Dopo un'ispezione all'aeroporto di Orio, è emerso che Ryanair aveva fatto firmare i contratti di 219 dipendenti di stanza allo scalo (che lavoravano sia all'interno del locale destinato ad accogliere l'equipaggio che a bordo degli aeromobili) in Irlanda, dove venivano pagati anche contributi e tasse. «Tanto che abbiamo scoperto il caso di piloti che, presentando le dichiarazioni dei redditi in Irlanda, da noi risultavano tecnicamente nullatenenti e quindi incassavano i contributi comunali per i figli minorenni», ha aggiunto Dapoto.
Ryanair si è inizialmente giustificata spiegando che il luogo di lavoro dei suoi dipendenti sarebbero gli aerei, registrati in Irlanda. Posizione basata su una normativa del 1991, a cui però ne sono seguite altre legate invece alle basi di servizio del trasporto aereo. «Noi dicevamo: il personale parte da Bergamo e torna a Bergamo, quindi la base di servizio era in Italia - ha proseguito Dapoto -. Era gente che, anche se in parte straniera, viveva quasi tutta in Italia, usava le nostre scuole, i nostri ospedali e i nostri servizi».

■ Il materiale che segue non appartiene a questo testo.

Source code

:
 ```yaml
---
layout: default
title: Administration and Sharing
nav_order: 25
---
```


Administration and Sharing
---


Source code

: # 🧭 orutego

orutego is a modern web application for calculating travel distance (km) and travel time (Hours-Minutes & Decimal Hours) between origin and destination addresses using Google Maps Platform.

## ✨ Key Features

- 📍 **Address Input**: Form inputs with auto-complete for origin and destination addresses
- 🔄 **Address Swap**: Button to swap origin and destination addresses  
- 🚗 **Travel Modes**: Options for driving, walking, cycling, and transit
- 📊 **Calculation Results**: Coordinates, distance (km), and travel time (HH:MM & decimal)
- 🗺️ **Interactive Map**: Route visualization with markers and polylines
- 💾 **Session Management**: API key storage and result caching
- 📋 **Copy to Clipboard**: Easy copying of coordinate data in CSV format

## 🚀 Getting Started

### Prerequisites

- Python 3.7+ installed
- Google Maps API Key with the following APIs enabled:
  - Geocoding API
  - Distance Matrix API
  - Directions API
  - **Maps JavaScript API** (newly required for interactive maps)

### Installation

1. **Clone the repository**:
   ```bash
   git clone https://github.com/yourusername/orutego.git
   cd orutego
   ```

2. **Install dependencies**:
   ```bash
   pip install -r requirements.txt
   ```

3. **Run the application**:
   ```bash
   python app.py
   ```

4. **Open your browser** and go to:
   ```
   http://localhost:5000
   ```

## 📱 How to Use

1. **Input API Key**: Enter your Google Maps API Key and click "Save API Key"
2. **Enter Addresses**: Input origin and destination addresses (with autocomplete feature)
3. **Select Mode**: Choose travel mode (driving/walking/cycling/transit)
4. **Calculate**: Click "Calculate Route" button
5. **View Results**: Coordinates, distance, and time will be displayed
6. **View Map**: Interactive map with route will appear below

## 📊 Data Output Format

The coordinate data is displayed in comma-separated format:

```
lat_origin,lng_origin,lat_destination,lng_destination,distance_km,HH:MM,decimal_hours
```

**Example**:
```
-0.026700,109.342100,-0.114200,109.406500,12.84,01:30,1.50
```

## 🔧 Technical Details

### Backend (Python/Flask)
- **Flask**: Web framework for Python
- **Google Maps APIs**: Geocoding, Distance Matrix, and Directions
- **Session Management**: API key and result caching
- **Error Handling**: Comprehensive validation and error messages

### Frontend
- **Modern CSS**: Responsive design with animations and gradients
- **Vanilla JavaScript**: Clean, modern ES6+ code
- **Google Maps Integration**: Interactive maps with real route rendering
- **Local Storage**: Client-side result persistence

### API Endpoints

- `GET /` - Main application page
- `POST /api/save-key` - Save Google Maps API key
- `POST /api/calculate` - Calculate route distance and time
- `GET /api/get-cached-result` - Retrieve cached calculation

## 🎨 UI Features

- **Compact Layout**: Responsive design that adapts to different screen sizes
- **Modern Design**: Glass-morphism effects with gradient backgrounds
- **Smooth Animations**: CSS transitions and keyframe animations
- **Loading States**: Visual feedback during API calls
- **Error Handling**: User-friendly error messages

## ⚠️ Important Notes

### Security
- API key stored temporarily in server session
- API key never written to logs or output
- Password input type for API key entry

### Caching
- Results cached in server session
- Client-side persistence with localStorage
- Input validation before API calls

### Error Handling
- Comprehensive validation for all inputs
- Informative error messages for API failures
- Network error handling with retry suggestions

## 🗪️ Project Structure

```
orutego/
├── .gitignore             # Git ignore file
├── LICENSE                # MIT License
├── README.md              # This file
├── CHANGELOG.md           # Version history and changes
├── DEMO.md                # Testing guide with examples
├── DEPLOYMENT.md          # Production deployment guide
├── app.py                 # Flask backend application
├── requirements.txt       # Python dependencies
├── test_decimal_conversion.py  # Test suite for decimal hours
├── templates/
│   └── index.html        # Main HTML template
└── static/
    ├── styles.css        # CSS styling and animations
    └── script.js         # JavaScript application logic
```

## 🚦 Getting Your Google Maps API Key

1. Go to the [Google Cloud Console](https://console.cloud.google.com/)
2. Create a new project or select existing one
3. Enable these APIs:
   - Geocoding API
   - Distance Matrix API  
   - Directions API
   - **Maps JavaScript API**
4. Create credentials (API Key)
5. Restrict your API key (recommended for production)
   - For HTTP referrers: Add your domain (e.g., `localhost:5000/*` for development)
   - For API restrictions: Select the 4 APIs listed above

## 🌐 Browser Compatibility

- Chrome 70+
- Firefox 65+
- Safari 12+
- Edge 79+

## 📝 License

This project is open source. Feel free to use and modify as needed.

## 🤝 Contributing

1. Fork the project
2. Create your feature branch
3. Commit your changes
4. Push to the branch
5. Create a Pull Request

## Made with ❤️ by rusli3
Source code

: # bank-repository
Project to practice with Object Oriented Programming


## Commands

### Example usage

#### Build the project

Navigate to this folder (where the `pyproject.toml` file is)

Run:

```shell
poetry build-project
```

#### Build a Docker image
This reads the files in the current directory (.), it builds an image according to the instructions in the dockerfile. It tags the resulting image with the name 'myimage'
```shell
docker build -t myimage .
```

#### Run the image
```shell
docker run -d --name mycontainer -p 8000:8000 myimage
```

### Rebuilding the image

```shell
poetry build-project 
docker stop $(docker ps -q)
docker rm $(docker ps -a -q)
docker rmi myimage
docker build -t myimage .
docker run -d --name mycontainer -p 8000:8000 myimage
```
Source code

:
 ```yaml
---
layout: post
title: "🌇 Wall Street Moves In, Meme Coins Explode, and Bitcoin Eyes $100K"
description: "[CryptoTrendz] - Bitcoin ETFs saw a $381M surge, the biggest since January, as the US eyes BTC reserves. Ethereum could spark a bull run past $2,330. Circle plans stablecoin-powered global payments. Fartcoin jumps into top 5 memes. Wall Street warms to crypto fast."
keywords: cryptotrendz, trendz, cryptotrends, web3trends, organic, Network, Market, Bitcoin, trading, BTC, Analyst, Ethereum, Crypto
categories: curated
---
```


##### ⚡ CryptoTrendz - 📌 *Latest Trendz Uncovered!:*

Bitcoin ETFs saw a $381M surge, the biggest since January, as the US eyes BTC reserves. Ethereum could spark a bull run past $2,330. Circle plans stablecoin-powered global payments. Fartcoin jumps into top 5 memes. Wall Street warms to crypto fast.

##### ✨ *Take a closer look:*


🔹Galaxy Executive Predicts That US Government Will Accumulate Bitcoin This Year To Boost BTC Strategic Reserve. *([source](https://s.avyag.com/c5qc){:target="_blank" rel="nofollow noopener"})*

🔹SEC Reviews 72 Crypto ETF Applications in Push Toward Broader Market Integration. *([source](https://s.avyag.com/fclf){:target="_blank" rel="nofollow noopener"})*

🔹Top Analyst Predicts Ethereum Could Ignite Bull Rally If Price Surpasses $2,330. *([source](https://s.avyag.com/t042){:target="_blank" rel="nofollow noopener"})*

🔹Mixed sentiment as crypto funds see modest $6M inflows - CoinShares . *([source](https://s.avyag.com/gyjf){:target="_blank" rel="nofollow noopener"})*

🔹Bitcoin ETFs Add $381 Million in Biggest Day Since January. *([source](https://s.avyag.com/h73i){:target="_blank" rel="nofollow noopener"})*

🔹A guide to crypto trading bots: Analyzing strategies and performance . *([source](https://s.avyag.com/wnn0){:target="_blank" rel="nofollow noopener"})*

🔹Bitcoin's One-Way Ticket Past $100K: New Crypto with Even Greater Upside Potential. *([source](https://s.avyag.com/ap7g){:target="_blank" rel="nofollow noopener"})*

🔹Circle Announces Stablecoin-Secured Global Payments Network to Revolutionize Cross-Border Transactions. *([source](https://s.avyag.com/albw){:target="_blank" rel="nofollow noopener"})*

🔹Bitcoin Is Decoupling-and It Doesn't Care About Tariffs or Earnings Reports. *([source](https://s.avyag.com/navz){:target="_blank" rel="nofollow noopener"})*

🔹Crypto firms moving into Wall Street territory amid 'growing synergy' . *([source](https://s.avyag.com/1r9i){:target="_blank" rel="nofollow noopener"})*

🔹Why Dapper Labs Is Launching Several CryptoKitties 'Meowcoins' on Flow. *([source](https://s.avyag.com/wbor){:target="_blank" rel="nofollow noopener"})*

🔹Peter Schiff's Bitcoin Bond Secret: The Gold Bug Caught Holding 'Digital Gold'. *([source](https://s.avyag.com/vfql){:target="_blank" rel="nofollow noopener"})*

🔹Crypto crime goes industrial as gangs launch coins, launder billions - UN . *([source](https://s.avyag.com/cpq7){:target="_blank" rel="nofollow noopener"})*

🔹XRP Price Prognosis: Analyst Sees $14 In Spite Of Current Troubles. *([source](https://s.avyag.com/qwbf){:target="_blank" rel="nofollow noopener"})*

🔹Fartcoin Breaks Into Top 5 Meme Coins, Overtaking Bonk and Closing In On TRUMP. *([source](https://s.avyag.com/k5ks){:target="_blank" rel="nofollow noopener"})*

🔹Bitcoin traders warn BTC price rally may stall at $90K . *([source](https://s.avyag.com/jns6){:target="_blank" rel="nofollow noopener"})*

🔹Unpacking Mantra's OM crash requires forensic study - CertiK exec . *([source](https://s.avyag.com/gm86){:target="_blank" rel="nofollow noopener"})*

Dopo una causa intentata da Inps e Inail, che richiedevano quattro milioni di contributi mai versati, la Corte Europea ha emesso il suo verdetto: i dipendenti della compagnia irlandese sono soggetti alla legislazione previdenziale italiana. Il tribunale di Lussemburgo ora ha rinviato la vicenda alla Giustizia italiana, che esprimerà la sentenza definitiva. Ancora nessun commento da Ryanair.